◆ Information provided
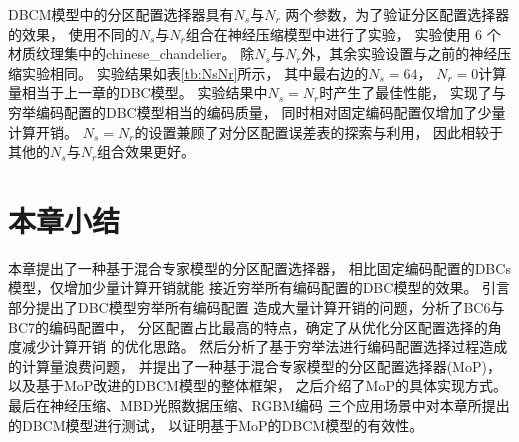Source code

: DBCM模型中的分区配置选择器具有$N_s$与$N_r$
两个参数，为了验证分区配置选择器的效果，
使用不同的$N_s$与$N_r$组合在神经压缩模型中进行了实验，
实验使用 6 个材质纹理集中的chinese\_chandelier。
除$N_s$与$N_r$外，其余实验设置与之前的神经压缩实验相同。
实验结果如表\ref{tb:NsNr}所示，
其中最右边的$N_s=64$， $N_r=0$计算量相当于上一章的DBC模型。
实验结果中$N_s=N_r$时产生了最佳性能，
实现了与穷举编码配置的DBC模型相当的编码质量，
同时相对固定编码配置仅增加了少量计算开销。
$N_s=N_r$的设置兼顾了对分区配置误差表的探索与利用，
因此相较于其他的$N_s$与$N_r$组合效果更好。
\begin{table*}[htbp]
    \centering
    \caption{ $N_s$与$N_r$的参数敏感性实验}
    \label{tb:NsNr}
\end{table*}

\section{本章小结}

本章提出了一种基于混合专家模型的分区配置选择器，
相比固定编码配置的DBCs模型，仅增加少量计算开销就能
接近穷举所有编码配置的DBC模型的效果。
引言部分提出了DBC模型穷举所有编码配置
造成大量计算开销的问题，分析了BC6与BC7的编码配置中，
分区配置占比最高的特点，确定了从优化分区配置选择的角度减少计算开销
的优化思路。
然后分析了基于穷举法进行编码配置选择过程造成的计算量浪费问题，
并提出了一种基于混合专家模型的分区配置选择器(MoP)，
以及基于MoP改进的DBCM模型的整体框架，
之后介绍了MoP的具体实现方式。
最后在神经压缩、MBD光照数据压缩、RGBM编码
三个应用场景中对本章所提出的DBCM模型进行测试，
以证明基于MoP的DBCM模型的有效性。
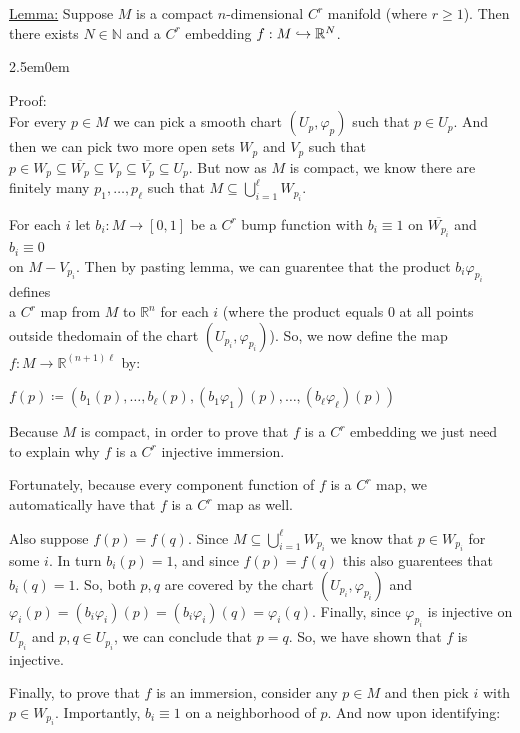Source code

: \documentclass{book}
\renewcommand{\hookrightarrow}{\lhook\joinrel\rightarrow}
\newcommand{\exTwo}{%
   \color{Purple}%
   \fontsize{13}{15}\selectfont%
}
\newcommand{\exThreeP}{%
   \color{RedViolet}%
   \fontsize{12}{14}\selectfont%
}
\newenvironment{myIndent}{%
   \begin{adjustwidth}{2.5em}{0em}%
}{%
   \end{adjustwidth}%
}
\newcommand{\retTwo}{\hfill\bigbreak}
\begin{document}
\exTwo\ul{Lemma:} Suppose $M$ is a compact $n$-dimensional $C^r$ manifold (where $r \geq 1$). Then there exists $N \in \mathbb{N}$ and a $C^r$ embedding $f: M \hookrightarrow \mathbb{R}^N$.
\begin{myIndent}\exThreeP
	Proof:\\
	For every $p \in M$ we can pick a smooth chart $(U_p, \varphi_p)$ such that $p \in U_p$. And then we can pick two more open sets $W_p$ and $V_p$ such that $p \in W_p \subseteq \overline{W_p} \subseteq V_p \subseteq \overline{V_p} \subseteq U_p$. But now as $M$ is compact, we know  there are finitely many $p_1, \ldots, p_\ell$ such that $M \subseteq \bigcup_{i=1}^\ell W_{p_i}$.\retTwo

	For each $i$ let $b_i: M \to [0, 1]$ be a $C^r$ bump function with $b_i \equiv 1$ on $\overline{W_{p_i}}$ and $b_i \equiv 0$\\ on $M - V_{p_i}$. Then by pasting lemma, we can guarentee that the product $b_i \varphi_{p_i}$ defines\\ a $C^r$ map from $M$ to $\mathbb{R}^n$ for each $i$ (where the product equals $0$ at all points outside the\newpage domain of the chart $(U_{p_i}, \varphi_{p_i})$). So, we now define the map $f: M \to \mathbb{R}^{(n + 1)\ell}$ by:

	{\centering $f(p) \coloneqq \left(b_1(p), \ldots, b_\ell(p), (b_1\varphi_1)(p), \ldots, (b_\ell\varphi_\ell)(p)\right)$\retTwo\par}

	Because $M$ is compact, in order to prove that $f$ is a $C^r$ embedding we just need to explain why $f$ is a $C^r$ injective immersion.\retTwo

	Fortunately, because every component function of $f$ is a $C^r$ map, we automatically have that $f$ is a $C^r$ map as well.\retTwo
	
	Also suppose $f(p) = f(q)$. Since $M \subseteq \bigcup_{i=1}^\ell W_{p_i}$ we know that $p \in W_{p_i}$ for some $i$. In turn $b_i(p) = 1$, and since $f(p) = f(q)$ this also guarentees that $b_i(q) = 1$. So, both $p, q$ are covered by the chart $(U_{p_i}, \varphi_{p_i})$ and $\varphi_i(p) = (b_i \varphi_i)(p) = (b_i \varphi_i)(q) = \varphi_i(q)$. Finally, since $\varphi_{p_i}$ is injective on $U_{p_i}$ and $p, q \in U_{p_i}$, we can conclude that $p = q$. So, we have shown that $f$ is injective.\retTwo

	Finally, to prove that $f$ is an immersion, consider any $p \in M$ and then pick $i$ with $p \in W_{p_i}$. Importantly, $b_i \equiv 1$ on a neighborhood of $p$. And now upon identifying:
	

\end{myIndent}
\end{document}
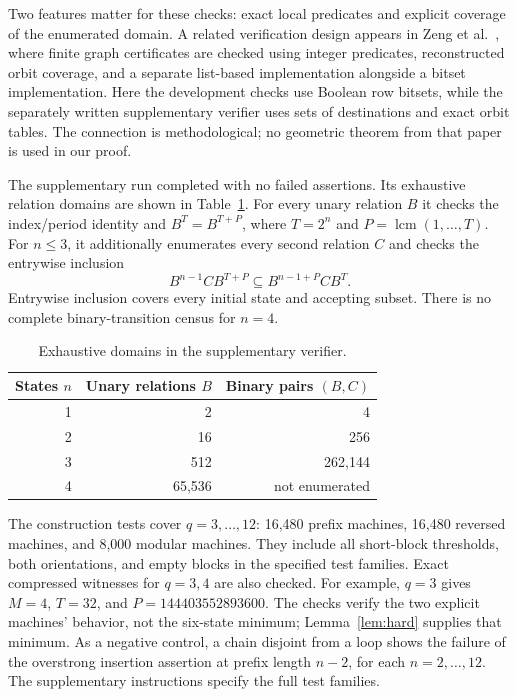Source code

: \documentclass[11pt,a4paper]{article}
\DeclareMathOperator{\lcm}{lcm}
\begin{document}
Two features matter for these checks: exact local predicates and explicit
coverage of the enumerated domain. A related verification design appears
in Zeng et al.~\cite[Sections~3, 4 and 6]{zeng2026finite}, where finite
graph certificates are checked using integer predicates, reconstructed
orbit coverage, and a separate list-based implementation alongside a
bitset implementation. Here the development checks use Boolean row
bitsets, while the separately written supplementary verifier uses sets
of destinations and exact orbit tables. The connection is methodological;
no geometric theorem from that paper is used in our proof.

The supplementary run completed with no failed assertions.
Its exhaustive relation domains are shown in Table~\ref{tab:coverage}.
For every unary relation \(B\) it checks the index/period identity and
\(B^T=B^{T+P}\), where \(T=2^n\) and \(P=\lcm(1,\ldots,T)\).
For \(n\leq3\), it additionally enumerates every second relation \(C\)
and checks the entrywise inclusion
\begin{equation}\label{eq:diagnostic}
 B^{n-1}CB^{T+P}\subseteq B^{n-1+P}CB^T.
\end{equation}
Entrywise inclusion covers every initial state and accepting subset.
There is no complete binary-transition census for \(n=4\).

\begin{table}[ht]
\centering
\caption{Exhaustive domains in the supplementary verifier.}\label{tab:coverage}
\begin{tabular}{@{}rrr@{}}
\toprule
States \(n\) & Unary relations \(B\) & Binary pairs \((B,C)\)\\
\midrule
1 & 2 & 4\\
2 & 16 & 256\\
3 & 512 & 262,144\\
4 & 65,536 & not enumerated\\
\bottomrule
\end{tabular}
\end{table}

The construction tests cover \(q=3,\ldots,12\): 16,480 prefix machines,
16,480 reversed machines, and 8,000 modular machines.
They include all short-block thresholds, both orientations, and empty
blocks in the specified test families. Exact compressed witnesses for
\(q=3,4\) are also checked. For example, \(q=3\) gives
\(M=4\), \(T=32\), and \(P=144403552893600\).
The checks verify the two explicit machines' behavior, not the six-state
minimum; Lemma~\ref{lem:hard} supplies that minimum.
As a negative control, a chain disjoint from a loop shows the failure
of the overstrong insertion assertion at prefix length \(n-2\),
for each \(n=2,\ldots,12\).
The supplementary instructions specify the full test families.
\end{document}
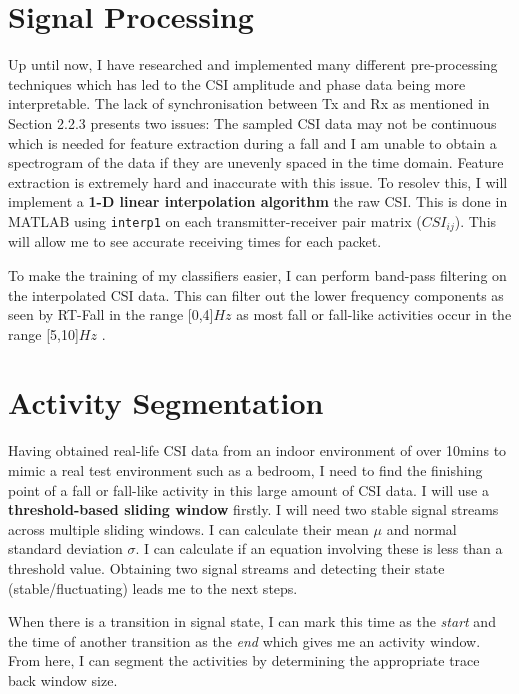 \section{Signal Processing}
Up until now, I have researched and implemented many different pre-processing techniques which has led to the CSI amplitude and phase data being more interpretable. The lack of synchronisation between Tx and Rx as mentioned in Section 2.2.3 presents two issues: The sampled CSI data may not be continuous which is needed for feature extraction during a fall and I am unable to obtain a spectrogram of the data if they are unevenly spaced in the time domain. Feature extraction is extremely hard and inaccurate with this issue. To resolev this, I will implement a \textbf{ 1-D linear interpolation algorithm} the raw CSI. This is done in MATLAB using \lstinline{interp1} on each transmitter-receiver pair matrix ($CSI_{ij}$). This will allow me to see accurate receiving times for each packet.\par
To make the training of my classifiers easier, I can perform band-pass filtering on the interpolated CSI data. This can filter out the lower frequency components as seen by RT-Fall in the range [0,4]$Hz$ as most fall or fall-like activities occur in the range [5,10]$Hz$ \citep{RTFall}.
\section{Activity Segmentation}
Having obtained real-life CSI data from an indoor environment of over 10mins to mimic a real test environment such as a bedroom, I need to find the finishing point of a fall or fall-like activity in this large amount of CSI data. I will use a \textbf{threshold-based sliding window} firstly. I will need two stable signal streams across multiple sliding windows. I can calculate their mean $\mu$ and normal standard deviation $\sigma$. I can calculate if an equation involving these is less than a threshold value. Obtaining two signal streams and detecting their state (stable/fluctuating) leads me to the next steps. \par
When there is a transition in signal state, I can mark this time as the \textit{start} and the time of another transition as the \textit{end} which gives me an activity window. From here, I can segment the activities by determining the appropriate trace back window size. 
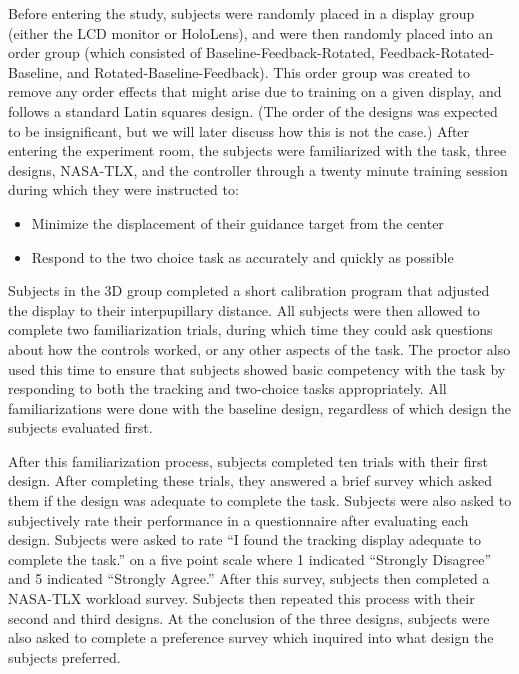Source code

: Before entering the study, subjects were randomly placed in a display group (either the LCD monitor or HoloLens), and were then randomly placed into an order group (which consisted of Baseline-Feedback-Rotated, Feedback-Rotated-Baseline, and Rotated-Baseline-Feedback).
This order group was created to remove any order effects that might arise due to training on a given display, and follows a standard Latin squares design.
(The order of the designs was expected to be insignificant, but we will later discuss how this is not the case.)
After entering the experiment room, the subjects were familiarized with the task, three designs, NASA-TLX, and the controller through a twenty minute training session during which they were instructed to:
\begin{itemize}
    \item Minimize the displacement of their guidance target from the center
    \item Respond to the two choice task as accurately and quickly as possible
\end{itemize}

Subjects in the 3D group completed a short calibration program that adjusted the display to their interpupillary distance.
All subjects were then allowed to complete two familiarization trials, during which time they could ask questions about how the controls worked, or any other aspects of the task.
The proctor also used this time to ensure that subjects showed basic competency with the task by responding to both the tracking and two-choice tasks appropriately.
All familiarizations were done with the baseline design, regardless of which design the subjects evaluated first.

After this familiarization process, subjects completed ten trials with their first design.
After completing these trials, they answered a brief survey which asked them if the design was adequate to complete the task.
Subjects were also asked to subjectively rate their performance in a questionnaire after evaluating each design.
Subjects were asked to rate ``I found the tracking display adequate to complete the task.'' on a five point scale where 1 indicated ``Strongly Disagree'' and 5 indicated ``Strongly Agree.''
After this survey, subjects then completed a NASA-TLX workload survey.
Subjects then repeated this process with their second and third designs.
At the conclusion of the three designs, subjects were also asked to complete a preference survey which inquired into what design the subjects preferred.

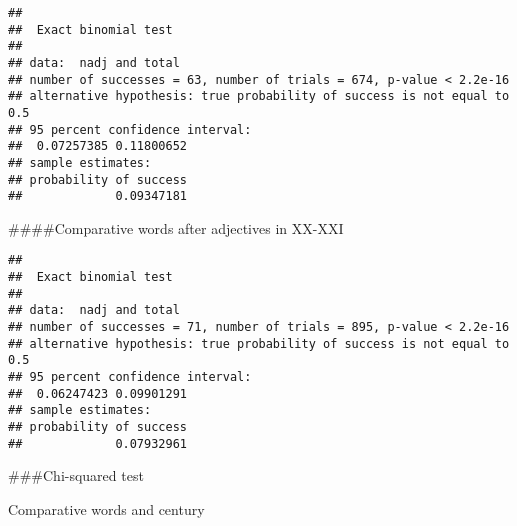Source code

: \documentclass[
]{article}
\newenvironment{Shaded}{\begin{snugshade}}{\end{snugshade}}
\newcommand{\DataTypeTok}[1]{\textcolor[rgb]{0.13,0.29,0.53}{#1}}
\newcommand{\DecValTok}[1]{\textcolor[rgb]{0.00,0.00,0.81}{#1}}
\newcommand{\KeywordTok}[1]{\textcolor[rgb]{0.13,0.29,0.53}{\textbf{#1}}}
\newcommand{\NormalTok}[1]{#1}
\newcommand{\OperatorTok}[1]{\textcolor[rgb]{0.81,0.36,0.00}{\textbf{#1}}}
\newcommand{\StringTok}[1]{\textcolor[rgb]{0.31,0.60,0.02}{#1}}
\begin{document}
\begin{verbatim}
## 
##  Exact binomial test
## 
## data:  nadj and total
## number of successes = 63, number of trials = 674, p-value < 2.2e-16
## alternative hypothesis: true probability of success is not equal to 0.5
## 95 percent confidence interval:
##  0.07257385 0.11800652
## sample estimates:
## probability of success 
##             0.09347181
\end{verbatim}

\#\#\#\#Comparative words after adjectives in XX-XXI

\begin{Shaded}
\end{Shaded}

\begin{verbatim}
## 
##  Exact binomial test
## 
## data:  nadj and total
## number of successes = 71, number of trials = 895, p-value < 2.2e-16
## alternative hypothesis: true probability of success is not equal to 0.5
## 95 percent confidence interval:
##  0.06247423 0.09901291
## sample estimates:
## probability of success 
##             0.07932961
\end{verbatim}

\#\#\#Chi-squared test

Comparative words and century

\begin{Shaded}
\end{Shaded}
\end{document}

◆ Work item
What you write must match the listing exactly, from the line with "Also suppose $f(p)" up to and including the line with "orbit coverage, and". Pictures stay out.

◆ Exercise output
	Also suppose $f(p) = f(q)$. Since $M \subseteq \bigcup_{i=1}^\ell W_{p_i}$ we know that $p \in W_{p_i}$ for some $i$. In turn $b_i(p) = 1$, and since $f(p) = f(q)$ this also guarentees that $b_i(q) = 1$. So, both $p, q$ are covered by the chart $(U_{p_i}, \varphi_{p_i})$ and $\varphi_i(p) = (b_i \varphi_i)(p) = (b_i \varphi_i)(q) = \varphi_i(q)$. Finally, since $\varphi_{p_i}$ is injective on $U_{p_i}$ and $p, q \in U_{p_i}$, we can conclude that $p = q$. So, we have shown that $f$ is injective.\retTwo

	Finally, to prove that $f$ is an immersion, consider any $p \in M$ and then pick $i$ with $p \in W_{p_i}$. Importantly, $b_i \equiv 1$ on a neighborhood of $p$. And now upon identifying:
	

\end{myIndent}
\end{document}
Source code

: \documentclass[11pt,a4paper]{article}
\DeclareMathOperator{\lcm}{lcm}
\begin{document}
Two features matter for these checks: exact local predicates and explicit
coverage of the enumerated domain. A related verification design appears
in Zeng et al.~\cite[Sections~3, 4 and 6]{zeng2026finite}, where finite
graph certificates are checked using integer predicates, reconstructed
orbit coverage, and a separate list-based implementation alongside a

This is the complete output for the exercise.